Son défi principal ? L'absence de propriété semi-conductrice pour commuter comme le silicium, générant les bits binaires (0 et 1). Des ordinateurs au graphène resteraient théoriquement toujours allumés.

Avec seulement 20 ans de recherche contre des décennies pour le silicium, le graphène exige encore des avancées.
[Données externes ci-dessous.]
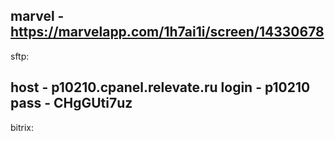 marvel - https://marvelapp.com/1h7ai1i/screen/14330678
-----------------------------------------------------------
sftp:

host - p10210.cpanel.relevate.ru
login - p10210
pass - CHgGUti7uz
-----------------------------------------------------------
bitrix:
Théoriquement idéal, il ouvre la voie à des laptops pliables, transistors ultra-rapides et appareils incassables.
Les nanoaimants exploitent la logique nanomagnétique via des états magnétiques bistables, gravés par lithographie sur des circuits cellulaires.
Similaire aux transistors silicium, elle commute les aimantations au lieu du courant électrique, utilisant les interactions dipôle-dipôle pour traiter les données binaires.
Sans électricité, sa consommation énergétique est minimale, en faisant un choix écologique idéal.
Informatique quantique, graphène et nanomagnétique : chacun brille par ses atouts et défis.
Les nanomagnétiques mènent actuellement la course, l'informatique quantique restant théorique et le graphène freiné par des obstacles pratiques.
La route est longue : la loi de Moore perdure, et le silicium domine. Des décennies pourraient passer avant un remplacement, voire une technologie inédite.